**ACTIVITY:**
When you have gone through the entries below, state how many lines include the word "childNodes" and write nothing else.

[Source texts of formatted documents]

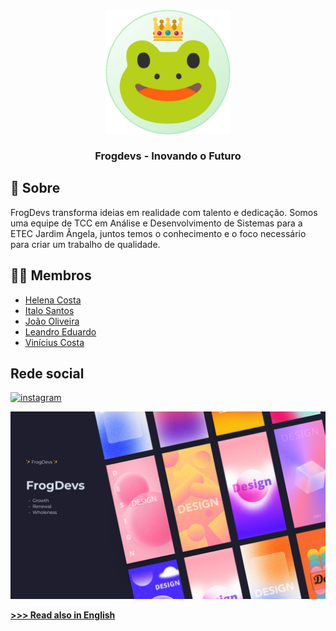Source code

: <h3 align="center">
	<img src="assets\readme.png" width="200" height="200" alt="Logo"/><br/>
	<br/>
	Frogdevs - Inovando o Futuro
</h3>

## 🚀 Sobre

FrogDevs transforma ideias em realidade com talento e dedicação. Somos uma equipe de TCC em Análise e Desenvolvimento de Sistemas para a ETEC Jardim Ângela, juntos temos o conhecimento e o foco necessário para criar um trabalho de qualidade. 

## 👨‍💻 Membros

- [Helena Costa](https://github.com/ahaiiro)
- [Italo Santos](https://github.com/ItaloGaspar)
- [João Oliveira](https://github.com/Jokxis)
- [Leandro Eduardo](https://github.com/miraibr)
- [Vinícius Costa](https://github.com/Jolonte)

## Rede social
[![instagram](https://img.shields.io/badge/instagram-1DA1F2?style=for-the-badge&logo=instagram&logoColor=white)](https://www.instagram.com/frogdevs/)
	
<p align="center">
  <img src="assets\banner.png" alt="Banner"/>
</p>

[**>>> Read also in English**](https://github.com/FrogDevs/.github/blob/main/profile/en_readme.md)
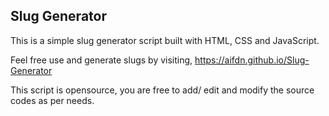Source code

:## Slug Generator

This is a simple slug generator script built with HTML, CSS and JavaScript.

Feel free use and generate slugs by visiting, <https://aifdn.github.io/Slug-Generator>

This script is opensource, you are free to add/ edit and modify the source codes as per needs.

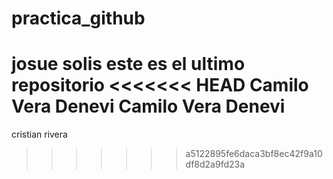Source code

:# practica_github
josue solis
este es el ultimo repositorio
<<<<<<< HEAD
Camilo Vera Denevi
Camilo Vera Denevi
=======
cristian rivera
>>>>>>> a5122895fe6daca3bf8ec42f9a10df8d2a9fd23a
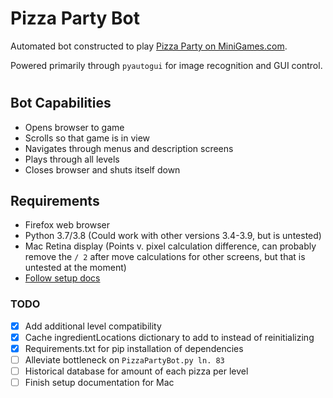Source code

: # Pizza Party Bot

Automated bot constructed to play [Pizza Party on MiniGames.com](https://www.minigames.com/games/pizza-party). 

Powered primarily through `pyautogui` for image recognition and GUI control.
#

## Bot Capabilities
- Opens browser to game
- Scrolls so that game is in view
- Navigates through menus and description screens
- Plays through all levels
- Closes browser and shuts itself down

## Requirements
- Firefox web browser
- Python 3.7/3.8 (Could work with other versions 3.4-3.9, but is untested)
- Mac Retina display (Points v. pixel calculation difference, can probably remove the `/ 2` after move calculations for other screens, but that is untested at the moment)
- [Follow setup docs](https://github.com/Ravveni/PizzaPartyBot/Setup.md)

### TODO
- [x] Add additional level compatibility
- [x] Cache ingredientLocations dictionary to add to instead of reinitializing
- [x] Requirements.txt for pip installation of dependencies
- [ ] Alleviate bottleneck on `PizzaPartyBot.py ln. 83`
- [ ] Historical database for amount of each pizza per level
- [ ] Finish setup documentation for Mac
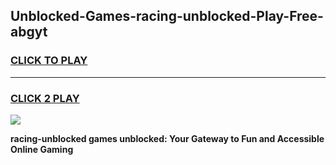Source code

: 
## Unblocked-Games-racing-unblocked-Play-Free-abgyt
<h3>
<a href="https://premium76.site?title=racing-unblocked&ref=12A">CLICK TO PLAY</a></h3>
<hr>

<h3>
<a href="https://premium76.site?title=racing-unblocked&ref=12A">CLICK 2 PLAY</a>
  
</h3>

<a href="https://premium76.site?title=racing-unblocked&ref=12A"><img src="https://clearcache.store/games.png"></a>


**racing-unblocked games unblocked: Your Gateway to Fun and Accessible Online Gaming**
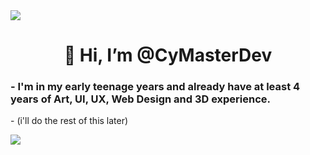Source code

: <img src="https://capsule-render.vercel.app/api?type=waving&amp;color=7A92B8&amp;height=100&amp;section=header">

<h1 align="center">👋 Hi, I’m @CyMasterDev</h1>

<h3>- I'm in my early teenage years and already have at least 4 years of Art, UI, UX, Web Design and 3D experience.</h3>
- (i'll do the rest of this later)

![](https://komarev.com/ghpvc/?username=CyMasterDev)

<!---
CyMasterDev/CyMasterDev is a ✨ special ✨ repository because its `README.md` (this file) appears on your GitHub profile.
You can click the Preview link to take a look at your changes.
--->
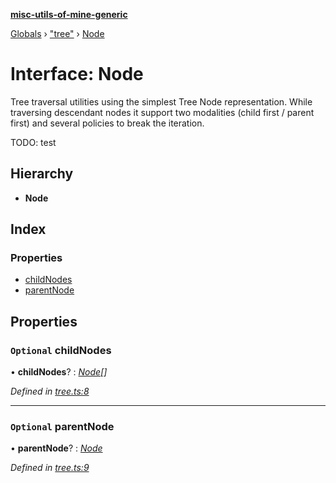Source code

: **[misc-utils-of-mine-generic](../README.md)**

[Globals](../globals.md) › ["tree"](../modules/_tree_.md) › [Node](_tree_.node.md)

# Interface: Node

Tree traversal utilities using the simplest Tree Node representation. While traversing descendant nodes it support two modalities (child first / parent first) and several policies to break the iteration.

TODO: test

## Hierarchy

* **Node**

## Index

### Properties

* [childNodes](_tree_.node.md#optional-childnodes)
* [parentNode](_tree_.node.md#optional-parentnode)

## Properties

### `Optional` childNodes

• **childNodes**? : *[Node](_tree_.node.md)[]*

*Defined in [tree.ts:8](https://github.com/cancerberoSgx/misc-utils-of-mine/blob/f859755/misc-utils-of-mine-generic/src/tree.ts#L8)*

___

### `Optional` parentNode

• **parentNode**? : *[Node](_tree_.node.md)*

*Defined in [tree.ts:9](https://github.com/cancerberoSgx/misc-utils-of-mine/blob/f859755/misc-utils-of-mine-generic/src/tree.ts#L9)*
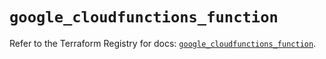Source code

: # `google_cloudfunctions_function`

Refer to the Terraform Registry for docs: [`google_cloudfunctions_function`](https://registry.terraform.io/providers/hashicorp/google/6.29.0/docs/resources/cloudfunctions_function).
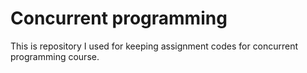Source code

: # Concurrent programming

This is repository I used for keeping assignment codes for concurrent programming course. 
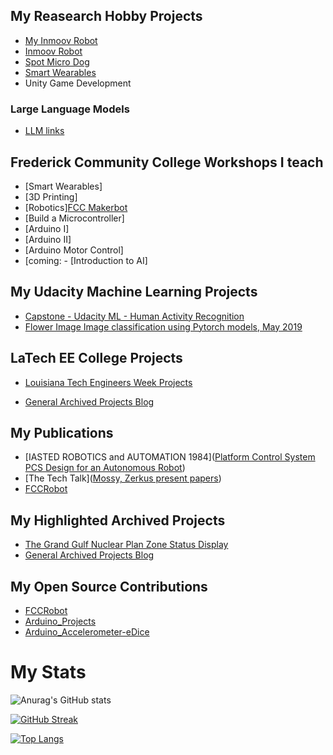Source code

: ## My Reasearch Hobby Projects
- [My Inmoov Robot](myhobbies/inmoov/inmoov-README.md)
- [Inmoov Robot](<https://inmoov.fr/>)
- [Spot Micro Dog](https://spotmicroai.readthedocs.io/en/latest/)
- [Smart Wearables](https://www.waveshare.com/product/displays/lcd-oled/lcd-oled-3/1.28inch-touch-lcd.htm)
- Unity Game Development

### Large Language Models
- [LLM links](genai/llm/llm-README.md)

## Frederick Community College Workshops I teach

- [Smart Wearables]
- [3D Printing]
- [Robotics][FCC Makerbot](https://github.com/gmossy/MKR106)
- [Build a Microcontroller]
- [Arduino I]
- [Arduino II]
- [Arduino Motor Control]
- [coming: - [Introduction to AI]

## My Udacity Machine Learning Projects
- [Capstone - Udacity ML - Human Activity Recognition](https://github.com/gmossy/human-activity-recognition/blob/master/Human%20Activity%20Recognizer%20A%20Capstone%20Project%20for%20Machine%20Learning%20Nanodegree%20at%20Udacity.pdf)
- [Flower Image Image classification using Pytorch models, May 2019](https://github.com/gmossy/flower-image-classifier-pytorch)


## LaTech EE College Projects
- [Louisiana Tech Engineers Week Projects](universityprojects/VoiceRecognition/latech-voicerecognition/latech-voice-README.md)


- [General Archived Projects Blog](https://gmossy.wordpress.com/)

## My Publications
- [IASTED ROBOTICS and AUTOMATION 1984]([Platform Control System PCS Design for an Autonomous Robot](publications/iasted/IASTED.pdf))
- [The Tech Talk]([Mossy, Zerkus present papers](publications/iasted/IASTED-2.pdf))
- [FCCRobot](https://github.com/gmossy)


## My Highlighted Archived Projects
- [The Grand Gulf Nuclear Plan Zone Status Display](archived_projects/zsd-README.md)
- [General Archived Projects Blog](https://gmossy.wordpress.com/)

## My Open Source Contributions
- [FCCRobot](https://github.com/gmossy)
- [Arduino_Projects](https://github.com/gmossy)
- [Arduino_Accelerometer-eDice](https://github.com/gmossy/Accelerometer-eDice/blob/master/The%20Arduino%20Dice%20Project.pdf)

# My Stats

![Anurag's GitHub stats](https://github-readme-stats.vercel.app/api?username=gmossy&show_icons=true&theme=radical)

[![GitHub Streak](http://github-readme-streak-stats.herokuapp.com?user=gmossy&theme=dark&background=000000)](https://git.io/streak-stats)

[![Top Langs](https://github-readme-stats.vercel.app/api/top-langs/?username=gmossy&layout=compact&theme=vision-friendly-dark)](https://github.com/anuraghazra/github-readme-stats)

<!--
**gmossy/gmossy** is a ✨ _special_ ✨ repository because its `README.md` (this file) appears on your GitHub profile.

Here are some ideas to get you started:

- 🔭 I’m currently working on ... AI and Robotics
- 🌱 I’m currently learning ...
- 👯 I’m looking to collaborate on ...
- 🤔 I’m looking for help with ...
- 💬 Ask me about ... AI,  Robotics, Arduino, 3D printing
- 📫 How to reach me: ... email
- 😄 Pronouns: ... just call me Glenn
- ⚡ Fun fact: ... i'm a jazz pianoist
-->

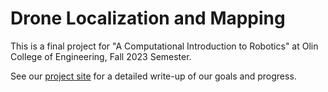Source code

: # Drone Localization and Mapping

This is a final project for "A Computational Introduction to Robotics" at Olin College of Engineering, Fall 2023 Semester.

See our [project site](https://a-matsoukas.github.io/EASY-ORB-SLAM3/) for a detailed write-up of our goals and progress.
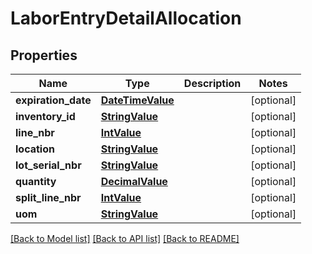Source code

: # LaborEntryDetailAllocation

## Properties
Name | Type | Description | Notes
------------ | ------------- | ------------- | -------------
**expiration_date** | [**DateTimeValue**](DateTimeValue.md) |  | [optional] 
**inventory_id** | [**StringValue**](StringValue.md) |  | [optional] 
**line_nbr** | [**IntValue**](IntValue.md) |  | [optional] 
**location** | [**StringValue**](StringValue.md) |  | [optional] 
**lot_serial_nbr** | [**StringValue**](StringValue.md) |  | [optional] 
**quantity** | [**DecimalValue**](DecimalValue.md) |  | [optional] 
**split_line_nbr** | [**IntValue**](IntValue.md) |  | [optional] 
**uom** | [**StringValue**](StringValue.md) |  | [optional] 

[[Back to Model list]](../README.md#documentation-for-models) [[Back to API list]](../README.md#documentation-for-api-endpoints) [[Back to README]](../README.md)


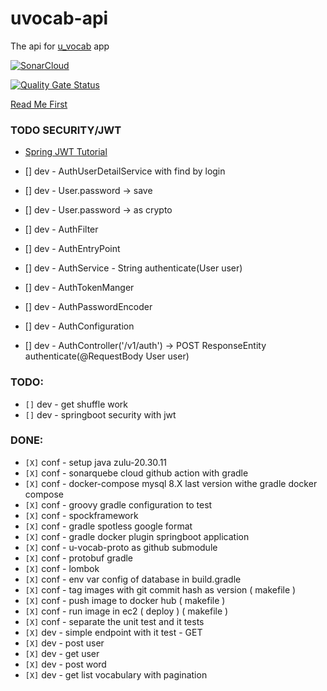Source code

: # uvocab-api
The api for [u_vocab](https://github.com/robsonoduarte/u_vocab) app

[![SonarCloud](https://sonarcloud.io/images/project_badges/sonarcloud-white.svg)](https://sonarcloud.io/summary/new_code?id=robsonoduarte_u-vocab-api)

[![Quality Gate Status](https://sonarcloud.io/api/project_badges/measure?project=robsonoduarte_u-vocab-api&metric=alert_status)](https://sonarcloud.io/summary/new_code?id=robsonoduarte_u-vocab-api)

[Read Me First](https://github.com/robsonoduarte/u-vocab-api/blob/main/HELP.md)

### TODO SECURITY/JWT

* [Spring JWT Tutorial](https://www.techgeeknext.com/spring/spring-boot-security-token-authentication-jwt#google_vignette)

* [] dev - AuthUserDetailService with find by login
* [] dev - User.password -> save 
* [] dev - User.password -> as crypto
* [] dev - AuthFilter
* [] dev - AuthEntryPoint
* [] dev - AuthService - String authenticate(User user)
* [] dev - AuthTokenManger
* [] dev - AuthPasswordEncoder
* [] dev - AuthConfiguration
* [] dev - AuthController('/v1/auth') -> POST ResponseEntity<TOKEN> authenticate(@RequestBody User user)


### TODO:
 * `[]` dev - get shuffle work
 * `[]` dev - springboot security with jwt

### DONE:
 * `[X]` conf - setup java zulu-20.30.11
 * `[X]` conf - sonarquebe cloud github action with gradle
 * `[X]` conf - docker-compose mysql 8.X last version withe gradle docker compose
 * `[X]` conf - groovy gradle configuration to test
 * `[X]` conf - spockframework
 * `[X]` conf - gradle spotless google format
 * `[X]` conf - gradle docker plugin springboot application
 * `[X]` conf - u-vocab-proto as github submodule
 * `[X]` conf - protobuf gradle
 * `[X]` conf - lombok
 * `[X]` conf - env var config of database in build.gradle
 * `[X]` conf - tag images with git commit hash as version ( makefile )
 * `[X]` conf - push image to docker hub ( makefile )
 * `[X]` conf - run image in ec2 ( deploy ) ( makefile )
 * `[X]` conf - separate the unit test and it tests
 * `[X]` dev - simple endpoint with it test - GET
 * `[X]` dev - post user
 * `[X]` dev - get user
 * `[X]` dev - post word
 * `[X]` dev - get list vocabulary with pagination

**RESULT:**
3